**Problem**: Lines from the entries below that hold "selecting" form the answer; copy all of them.

**Input data**:
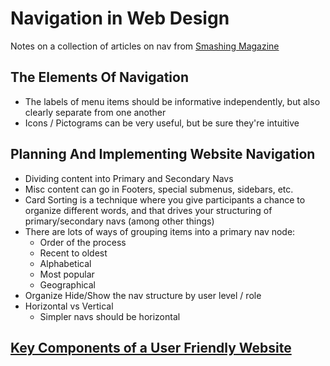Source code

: Navigation in Web Design
===========
Notes on a collection of articles on nav from [Smashing Magazine](https://www.smashingmagazine.com/web-design-navigation-showcases/)

## The Elements Of Navigation
- The labels of menu items should be informative independently, but also clearly separate from one another
- Icons / Pictograms can be very useful, but be sure they're intuitive

## Planning And Implementing Website Navigation
- Dividing content into Primary and Secondary Navs
- Misc content can go in Footers, special submenus, sidebars, etc.
- Card Sorting is a technique where you give participants a chance to organize different words, and that drives your structuring of primary/secondary navs (among other things)
- There are lots of ways of grouping items into a primary nav node:
    - Order of the process
    - Recent to oldest
    - Alphabetical
    - Most popular
    - Geographical
- Organize Hide/Show the nav structure by user level / role
- Horizontal vs Vertical
    - Simpler navs should be horizontal
    
## [Key Components of a User Friendly Website](http://blog.hubspot.com/blog/tabid/6307/bid/33536/The-Key-Components-of-a-User-Friendly-Website-Navigation.aspx)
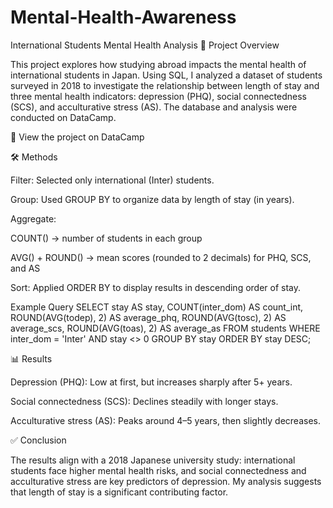 # Mental-Health-Awareness
International Students Mental Health Analysis
📖 Project Overview

This project explores how studying abroad impacts the mental health of international students in Japan. Using SQL, I analyzed a dataset of students surveyed in 2018 to investigate the relationship between length of stay and three mental health indicators: depression (PHQ), social connectedness (SCS), and acculturative stress (AS). The database and analysis were conducted on DataCamp.

🔗 View the project on DataCamp

🛠️ Methods

Filter: Selected only international (Inter) students.

Group: Used GROUP BY to organize data by length of stay (in years).

Aggregate:

COUNT() → number of students in each group

AVG() + ROUND() → mean scores (rounded to 2 decimals) for PHQ, SCS, and AS

Sort: Applied ORDER BY to display results in descending order of stay.

Example Query
SELECT 
    stay AS stay,
    COUNT(inter_dom) AS count_int,
    ROUND(AVG(todep), 2) AS average_phq,
    ROUND(AVG(tosc), 2) AS average_scs,
    ROUND(AVG(toas), 2) AS average_as
FROM students
WHERE inter_dom = 'Inter' 
  AND stay <> 0
GROUP BY stay
ORDER BY stay DESC;

📊 Results

Depression (PHQ): Low at first, but increases sharply after 5+ years.

Social connectedness (SCS): Declines steadily with longer stays.

Acculturative stress (AS): Peaks around 4–5 years, then slightly decreases.

✅ Conclusion

The results align with a 2018 Japanese university study: international students face higher mental health risks, and social connectedness and acculturative stress are key predictors of depression. My analysis suggests that length of stay is a significant contributing factor.
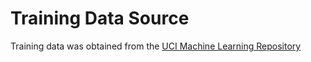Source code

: # Training Data Source
Training data was obtained from the [UCI Machine Learning Repository](https://archive.ics.uci.edu/ml/datasets/Sentiment+Labelled+Sentences)

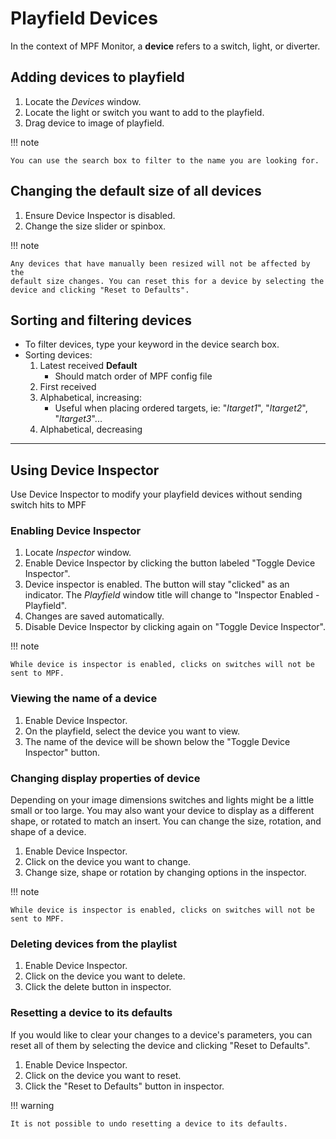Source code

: # Playfield Devices

In the context of MPF Monitor, a **device** refers to a switch,
light, or diverter.

## Adding devices to playfield

1.  Locate the *Devices* window.
2.  Locate the light or switch you want to add to the playfield.
3.  Drag device to image of playfield.

!!! note

    You can use the search box to filter to the name you are looking for.

## Changing the default size of all devices

1.  Ensure Device Inspector is disabled.
2.  Change the size slider or spinbox.

!!! note

    Any devices that have manually been resized will not be affected by the
    default size changes. You can reset this for a device by selecting the
    device and clicking "Reset to Defaults".

## Sorting and filtering devices

* To filter devices, type your keyword in the device search box.
* Sorting devices:
    1.  Latest received **Default**
        * Should match order of MPF config file
    2.  First received
    3.  Alphabetical, increasing:
        * Useful when placing ordered targets, ie: "*ltarget1*",
            "*ltarget2*", "*ltarget3*"...
    4.  Alphabetical, decreasing

------------------------------------------------------------------------

## Using Device Inspector

Use Device Inspector to modify your playfield devices without sending
switch hits to MPF

### Enabling Device Inspector

1.  Locate *Inspector* window.
2.  Enable Device Inspector by clicking the button labeled "Toggle
    Device Inspector".
3.  Device inspector is enabled. The button will stay "clicked" as an
    indicator. The *Playfield* window title will change to "Inspector
    Enabled - Playfield".
4.  Changes are saved automatically.
5.  Disable Device Inspector by clicking again on "Toggle Device
    Inspector".

!!! note

    While device is inspector is enabled, clicks on switches will not be
    sent to MPF.

### Viewing the name of a device

1.  Enable Device Inspector.
2.  On the playfield, select the device you want to view.
3.  The name of the device will be shown below the "Toggle Device
    Inspector" button.

### Changing display properties of device

Depending on your image dimensions switches and lights might be a little
small or too large. You may also want your device to display as a
different shape, or rotated to match an insert. You can change the size,
rotation, and shape of a device.

1.  Enable Device Inspector.
2.  Click on the device you want to change.
3.  Change size, shape or rotation by changing options in the inspector.

!!! note

    While device is inspector is enabled, clicks on switches will not be
    sent to MPF.

### Deleting devices from the playlist

1.  Enable Device Inspector.
2.  Click on the device you want to delete.
3.  Click the delete button in inspector.

### Resetting a device to its defaults

If you would like to clear your changes to a device's parameters, you
can reset all of them by selecting the device and clicking "Reset to
Defaults".

1.  Enable Device Inspector.
2.  Click on the device you want to reset.
3.  Click the "Reset to Defaults" button in inspector.

!!! warning

    It is not possible to undo resetting a device to its defaults.

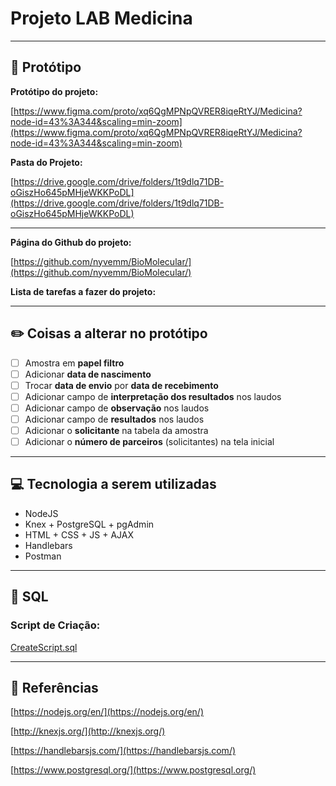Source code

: # Projeto LAB Medicina

---

## 📜 Protótipo

**Protótipo do projeto:**

[https://www.figma.com/proto/xq6QgMPNpQVRER8iqeRtYJ/Medicina?node-id=43%3A344&scaling=min-zoom](https://www.figma.com/proto/xq6QgMPNpQVRER8iqeRtYJ/Medicina?node-id=43%3A344&scaling=min-zoom)

**Pasta do Projeto:**

[https://drive.google.com/drive/folders/1t9dlq71DB-oGiszHo645pMHjeWKKPoDL](https://drive.google.com/drive/folders/1t9dlq71DB-oGiszHo645pMHjeWKKPoDL)

---

**Página do Github do projeto:**

[https://github.com/nyvemm/BioMolecular/](https://github.com/nyvemm/BioMolecular/)

**Lista de tarefas a fazer do projeto:**

[](https://www.notion.so/9c397e051da449b7a65343fb489b52a6) 

---

## ✏️ Coisas a alterar no protótipo

- [ ]  Amostra em **papel filtro**
- [ ]  Adicionar **data de nascimento**
- [ ]  Trocar **data de envio** por **data de recebimento**
- [ ]  Adicionar campo de **interpretação dos resultados** nos laudos
- [ ]  Adicionar campo de **observação** nos laudos
- [ ]  Adicionar campo de **resultados** nos laudos
- [ ]  Adicionar o **solicitante** na tabela da amostra
- [ ]  Adicionar o **número de parceiros** (solicitantes) na tela inicial

---

## 💻 Tecnologia a serem utilizadas

- NodeJS
- Knex + PostgreSQL + pgAdmin
- HTML + CSS + JS + AJAX
- Handlebars
- Postman

---

## 🚀 SQL

### Script de Criação:

[CreateScript.sql](src/config/database/sql/createTable.sql)

---

## 📎 Referências

[https://nodejs.org/en/](https://nodejs.org/en/)

[http://knexjs.org/](http://knexjs.org/)

[https://handlebarsjs.com/](https://handlebarsjs.com/)

[https://www.postgresql.org/](https://www.postgresql.org/)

**Answer to this problem**:
    default size changes. You can reset this for a device by selecting the
can reset all of them by selecting the device and clicking "Reset to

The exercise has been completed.